Al-Urdi (full name: Moayad Al-Din Al-Urdi Al-Amiri Al-Dimashqi) (مؤيد الدين العرضي العامري الدمشقي) (d. 1266) was a medieval Syrian Arab astronomer and geometer.

Born circa 1200, presumably (from the nisba al‐ʿUrḍī) in the village of ʿUrḍ in the Syrian desert between Palmyra and Resafa, he moved to Damascus at some point before 1239, where he worked as an engineer and teacher of geometry, and built instruments for al-Malik al-Mansur of Hims. In 1259 he moved to Maragha in northwestern Iran, after being asked by Nasir al-Din al-Tusi to help establish the Maragha observatory under the patronage of Hulagu. Al-Urdi's most notable works are Risālat al-Raṣd, a treatise on observational instruments, and Kitāb al-Hayʾa (كتاب الهيئة), a work on theoretical astronomy. His influence can be seen on Bar Hebraeus and Qutb al-Din al-Shirazi, in addition to being quoted by Ibn al-Shatir.

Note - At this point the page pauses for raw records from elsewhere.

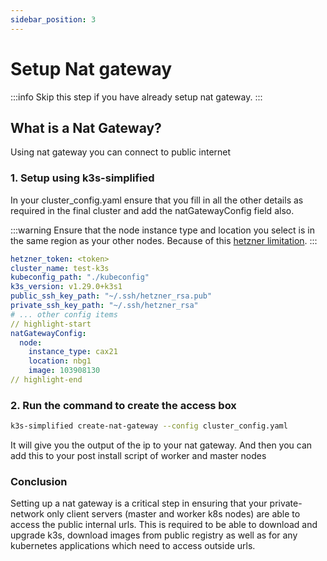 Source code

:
 ```yaml
---
sidebar_position: 3
---
```


# Setup Nat gateway

:::info
Skip this step if you have already setup nat gateway.
:::

## What is a Nat Gateway?

Using nat gateway you can connect to public internet

### 1. Setup using k3s-simplified

In your cluster_config.yaml ensure that you fill in all the other details as required in the final cluster and add the natGatewayConfig field also.

:::warning
Ensure that the node instance type and location you select is in the same region as your other nodes. Because of this [hetzner limitation](https://docs.hetzner.com/cloud/general/locations/#are-there-any-restrictions).
:::

```yaml
hetzner_token: <token>
cluster_name: test-k3s
kubeconfig_path: "./kubeconfig"
k3s_version: v1.29.0+k3s1
public_ssh_key_path: "~/.ssh/hetzner_rsa.pub"
private_ssh_key_path: "~/.ssh/hetzner_rsa"
# ... other config items
// highlight-start
natGatewayConfig:
  node:
    instance_type: cax21
    location: nbg1
    image: 103908130
// highlight-end
```

### 2. Run the command to create the access box

```bash
k3s-simplified create-nat-gateway --config cluster_config.yaml
```

It will give you the output of the ip to your nat gateway. And then you can add this to your post install script of worker and master nodes

### Conclusion

Setting up a nat gateway is a critical step in ensuring that your private-network only client servers (master and worker k8s nodes) are able to access the public internal urls. This is required to be able to download and upgrade k3s, download images from public registry as well as for any kubernetes applications which need to access outside urls.
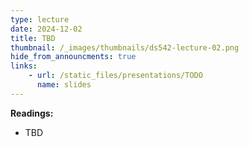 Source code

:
 ```yaml
---
type: lecture
date: 2024-12-02
title: TBD
thumbnail: /_images/thumbnails/ds542-lecture-02.png
hide_from_announcments: true
links:
    - url: /static_files/presentations/TODO
      name: slides
---
```

**Readings:**
- TBD

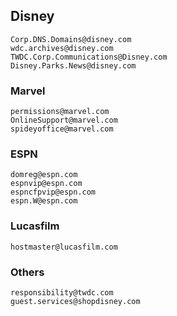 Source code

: 
## Disney
```
Corp.DNS.Domains@disney.com
wdc.archives@disney.com
TWDC.Corp.Communications@Disney.com
Disney.Parks.News@disney.com
```

### Marvel
```
permissions@marvel.com
OnlineSupport@marvel.com
spideyoffice@marvel.com
```
### ESPN
```
domreg@espn.com
espnvip@espn.com
espncfpvip@espn.com
espn.W@espn.com
```
### Lucasfilm
```
hostmaster@lucasfilm.com
```

### Others
```
responsibility@twdc.com
guest.services@shopdisney.com
```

Al-Urdi contributed to the construction of the observatory outside of the city, constructing special devices and water wheels in order to supply the observatory, which was built on a hill, with drinking water. He also constructed some of the instruments used in the observatory, in the year 1261/2.
Al-Urdi's son, who also worked in the observatory, made a copy of his father's Kitāb al‐Hayʾa and also constructed a celestial globe in 1279.

Al-Urdi is a member of the group of Islamic astronomers of the 13th and 14th centuries who were active in the criticism of the astronomical model presented in Ptolemy's Almagest. Saliba (1979) identified Bodleian ms. Marsh 621 as a copy of Al-Urdi's Kitāb al-Hayʾa, based on which he argued that Al-Urdi's contributions predated Al-Tusi. Otto E. Neugebauer in 1957 argued that the works of this group of astronomers, perhaps via Ibn al-Shatir, must have been received in 15th-century Europe and ultimately influenced the works of Copernicus.
This concerns the "Urdi lemma" in particular, an extension of Apollonius' theorem that allowed an equant in an astronomic model to be replaced with an equivalent epicycle that moved around a deferent centered at half the distance to the equant point.